United Nations workers joined fire crews combing through the smoldering wreckage of a passenger plane that failed to take off and crashed into a crowded market district of Goma in the Democratic Republic of Congo Tuesday.  An airline official said the crash killed many of the people in the market. For VOA, Ricci Shryock reports from our West and Central Africa bureau in Dakar.

As rescue workers searched for bodies amid the wreckage of the Hewa Bora Airways plane, the death toll was still unknown. The airliner was scheduled to fly from Goma to the Congolese capital Kinshasa Tuesday morning. Spokesman for the airline Dirk Cramers said a majority of the passengers survived after the pilot lost control during take-off and smashed into a wall in the market.

Journalist Naomi Schwarz was in Goma and spoke to area aid workers the morning after the crash.

"I spoke to someone at the Red Cross, and they say they're still pulling burned bodies, burned corpses out of the wreckage and the death toll, they expect it to rise," she said.

Hours after the crash, Schwarz visited a hospital in Goma where victims were being treated.

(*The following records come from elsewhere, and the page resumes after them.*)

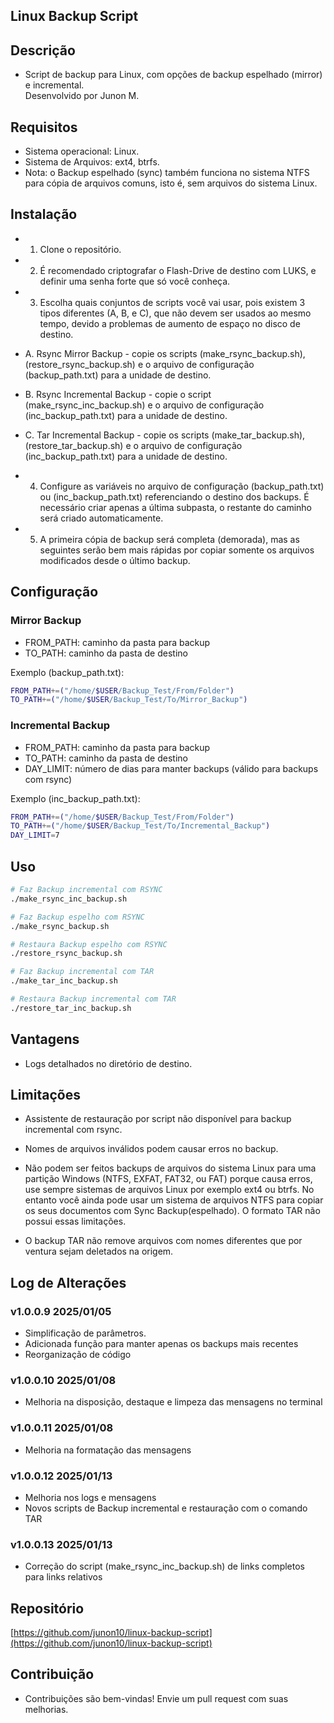 ## Linux Backup Script

## Descrição

- Script de backup para Linux, com opções de backup espelhado (mirror) e incremental.<br>
Desenvolvido por Junon M.<br>

## Requisitos

- Sistema operacional: Linux.<br>
- Sistema de Arquivos: ext4, btrfs.<br>
- Nota: o Backup espelhado (sync) também funciona no sistema NTFS para cópia de arquivos comuns, isto é, sem arquivos do sistema Linux.<br>
 
## Instalação

- 1. Clone o repositório.<br>

- 2. É recomendado criptografar o Flash-Drive de destino com LUKS, e definir uma senha forte que só você conheça.<br>

- 3. Escolha quais conjuntos de scripts você vai usar, pois existem 3 tipos diferentes (A, B, e C), que não devem ser usados ao mesmo tempo, devido a problemas de aumento de espaço no disco de destino.<br>

- A. Rsync Mirror Backup - copie os scripts (make_rsync_backup.sh), (restore_rsync_backup.sh) e o arquivo de configuração (backup_path.txt) para a unidade de destino.<br> 

- B. Rsync Incremental Backup - copie o script (make_rsync_inc_backup.sh) e o arquivo de configuração (inc_backup_path.txt) para a unidade de destino.<br> 

- C. Tar Incremental Backup - copie os scripts (make_tar_backup.sh), (restore_tar_backup.sh) e o arquivo de configuração (inc_backup_path.txt) para a unidade de destino.<br> 

- 4. Configure as variáveis no arquivo de configuração (backup_path.txt) ou (inc_backup_path.txt) referenciando o destino dos backups. É necessário criar apenas a última subpasta, o restante do caminho será criado automaticamente.<br>

- 5. A primeira cópia de backup será completa (demorada), mas as seguintes serão bem mais rápidas por copiar somente os arquivos modificados desde o último backup.<br>

## Configuração

<h3>Mirror Backup</h3>

- FROM_PATH: caminho da pasta para backup<br>
- TO_PATH: caminho da pasta de destino<br>

<p>Exemplo (backup_path.txt):</p>

```bash
FROM_PATH+=("/home/$USER/Backup_Test/From/Folder")
TO_PATH+=("/home/$USER/Backup_Test/To/Mirror_Backup")
```

<h3>Incremental Backup</h3>

- FROM_PATH: caminho da pasta para backup<br>
- TO_PATH: caminho da pasta de destino<br>
- DAY_LIMIT: número de dias para manter backups (válido para backups com rsync)<br>

<p>Exemplo (inc_backup_path.txt):</p>

```bash
FROM_PATH+=("/home/$USER/Backup_Test/From/Folder")
TO_PATH+=("/home/$USER/Backup_Test/To/Incremental_Backup")
DAY_LIMIT=7
```

## Uso

```bash
# Faz Backup incremental com RSYNC
./make_rsync_inc_backup.sh

# Faz Backup espelho com RSYNC
./make_rsync_backup.sh

# Restaura Backup espelho com RSYNC
./restore_rsync_backup.sh

# Faz Backup incremental com TAR
./make_tar_inc_backup.sh

# Restaura Backup incremental com TAR
./restore_tar_inc_backup.sh

```

## Vantagens
- Logs detalhados no diretório de destino.<br>

## Limitações
- Assistente de restauração por script não disponível para backup incremental com rsync.<br>

- Nomes de arquivos inválidos podem causar erros no backup.<br>

- Não podem ser feitos backups de arquivos do sistema Linux para uma partição Windows (NTFS, EXFAT, FAT32, ou FAT) porque causa erros, use sempre sistemas de arquivos Linux por exemplo ext4 ou btrfs. No entanto você ainda pode usar um sistema de arquivos NTFS para copiar os seus documentos com Sync Backup(espelhado). O formato TAR não possui essas limitações.<br>

- O backup TAR não remove arquivos com nomes diferentes que por ventura sejam deletados na origem.<br>

## Log de Alterações

### v1.0.0.9 2025/01/05
- Simplificação de parâmetros.<br>
- Adicionada função para manter apenas os backups mais recentes<br>
- Reorganização de código<br>

### v1.0.0.10 2025/01/08
- Melhoria na disposição, destaque e limpeza das mensagens no terminal<br>

### v1.0.0.11 2025/01/08
- Melhoria na formatação das mensagens<br>

### v1.0.0.12 2025/01/13
- Melhoria nos logs e mensagens<br>
- Novos scripts de Backup incremental e restauração com o comando TAR<br>

### v1.0.0.13 2025/01/13
- Correção do script (make_rsync_inc_backup.sh) de links completos para links relativos<br>

## Repositório
[https://github.com/junon10/linux-backup-script](https://github.com/junon10/linux-backup-script)

## Contribuição

- Contribuições são bem-vindas! Envie um pull request com suas melhorias.<br>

"The hospital was chaotic. It was just a couple hours after the crash. One nurse told me the victims were pretty much everywhere," she said. "There was a list posted outside of survivors, and there were a bunch of names on it, and there were people crowded around to see whose names were on there."

Just last week, the European Union added Hewa Bora Airways to a list of airlines banned from flying into the 27-nation bloc due to safety concerns.